Nowadays, the names Grand-Place in French and Grote Markt in Dutch are most commonly seen. The historical spellings Grand'Place in French and Groote Markt in Dutch are outdated, but are also still in use in certain sources, such as on wall plaques giving the name of the square. This outdated French spelling is a grammatical exception; place being feminine, the modern French form would be Grande Place. In the Brabantian dialect of Brussels, the Grand-Place is called Gruute Met.

History

Early history

In the 10th century, Charles, Duke of Lower Lorraine, constructed a fort on Saint-Géry Island, the furthest inland point at which the river Senne was still navigable. The installation of a fort at this point marks the origin of what would become Brussels. By the end of the 11th century, an open-air marketplace was set up on a dried-up marsh near the fort that was surrounded by sandbanks. A document from 1174 mentions this lower market not far from the port on the Senne. It was called the Nedermerckt and likely grew around the same time as Brussels' commercial development. It was also well situated near St. Nicholas' Church and along the Causeway, an important trade route between the prosperous regions of the Rhineland and the County of Flanders.
At the beginning of the 13th century, three covered markets were built on the northern edge of the Grand-Place; a meat market, a bread market, and a cloth market. These buildings, which belonged to the Duke of Brabant, allowed the wares to be showcased even in bad weather, but also allowed the Dukes to keep track of the storage and sale of goods, in order to collect taxes. Other buildings, largely constructed of thatch and timber, with some made of stone, enclosed the Grand-Place. Although none of these steenen remain, their names live on in nearby streets, such as the Plattesteen, the Cantersteen, or the Rue des Pierres/Steenstraat. In the middle of the market square stood a primitive public fountain. In 1302, it was replaced by a large stone fountain with eight water jets and eight basins, directly in front of the bread market.

Rise in importance

Improvements to the Grand-Place from the 14th century onwards would mark the rise in importance of local merchants and tradesmen relative to the nobility. As he was short on money, the Duke gradually transferred parts of his control rights over trade and mills to the local authorities, prompting them to build edifices worthy of their new status.

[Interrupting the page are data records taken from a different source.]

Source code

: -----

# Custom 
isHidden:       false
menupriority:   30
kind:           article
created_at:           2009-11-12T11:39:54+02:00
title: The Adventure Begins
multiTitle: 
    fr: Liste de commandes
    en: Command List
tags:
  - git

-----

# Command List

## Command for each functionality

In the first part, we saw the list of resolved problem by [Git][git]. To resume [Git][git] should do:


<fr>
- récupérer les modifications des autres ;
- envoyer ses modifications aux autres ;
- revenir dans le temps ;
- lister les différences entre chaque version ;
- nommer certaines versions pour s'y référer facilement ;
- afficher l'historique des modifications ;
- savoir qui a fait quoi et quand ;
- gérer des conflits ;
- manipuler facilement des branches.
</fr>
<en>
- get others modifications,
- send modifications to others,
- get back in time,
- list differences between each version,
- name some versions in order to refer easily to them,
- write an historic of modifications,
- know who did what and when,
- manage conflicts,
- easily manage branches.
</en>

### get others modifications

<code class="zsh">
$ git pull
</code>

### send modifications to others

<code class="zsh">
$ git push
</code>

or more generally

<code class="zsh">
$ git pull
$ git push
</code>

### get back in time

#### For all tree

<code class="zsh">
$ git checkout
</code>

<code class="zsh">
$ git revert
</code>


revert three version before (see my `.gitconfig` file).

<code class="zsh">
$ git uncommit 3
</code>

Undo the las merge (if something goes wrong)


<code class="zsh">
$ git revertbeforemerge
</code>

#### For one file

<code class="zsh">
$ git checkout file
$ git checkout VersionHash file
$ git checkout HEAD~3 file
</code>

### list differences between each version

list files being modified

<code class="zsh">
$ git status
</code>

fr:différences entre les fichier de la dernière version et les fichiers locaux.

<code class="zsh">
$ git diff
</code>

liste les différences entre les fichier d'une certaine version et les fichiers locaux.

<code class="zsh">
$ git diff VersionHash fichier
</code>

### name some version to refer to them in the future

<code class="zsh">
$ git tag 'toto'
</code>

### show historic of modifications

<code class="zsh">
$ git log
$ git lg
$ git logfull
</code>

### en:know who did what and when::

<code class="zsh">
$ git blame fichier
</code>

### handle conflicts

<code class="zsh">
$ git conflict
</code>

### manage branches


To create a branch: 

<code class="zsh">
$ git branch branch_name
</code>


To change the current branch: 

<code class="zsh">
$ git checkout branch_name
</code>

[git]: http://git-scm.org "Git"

In 1353, the City of Brussels ordered the construction of a large indoor cloth market, similar to those of the neighbouring cities of Mechelen and Leuven, to the south of the square. At this point, the Grand-Place was still haphazardly laid out, and the buildings along the edges had a motley tangle of gardens and irregular additions. The city expropriated and demolished a number of buildings that clogged the square, and formally defined its edges.
Brussels' Town Hall was erected in stages, between 1401 and 1455, on the south side of the Grand-Place, transforming the square into the seat of municipal power. The Town Hall's spire towers some high, and is capped by a statue of Saint Michael slaying a demon or devil. To counter this, from 1504 to 1536, the Duke of Brabant ordered the construction of a large Flamboyant edifice across from the city hall to house his administrative services. It was erected on the site of the first cloth and bread markets, which were no longer in use, and it became known first as the Duke's House, then as the King's House, although no king has ever lived there. It is currently known as the Maison du Roi in French, but in Dutch, it continues to be called the Broodhuis, after the market whose place it took. Over time, wealthy merchants and the increasingly powerful Guilds of Brussels built houses around the square.
The Grand-Place witnessed many tragic events unfold during its history. In 1523, the first Protestant martyrs Jan van Essen and Hendrik Vos were burned by the Inquisition on the square. Forty years later, in 1568, two statesmen, Lamoral, Count of Egmont and Philip de Montmorency, Count of Horn, who had spoken out against the policies of King Philip II in the Spanish Netherlands, were beheaded in front of the King's House. This triggered the beginning of the armed revolt against Spanish rule, of which William of Orange took the lead. In 1719, it was the turn of François Anneessens, dean of the Nation of St. Christopher, who was beheaded on the Grand-Place because of his resistance to innovations in city government detrimental to the power of the guilds and for his suspected involvement with uprisings within the Austrian Netherlands.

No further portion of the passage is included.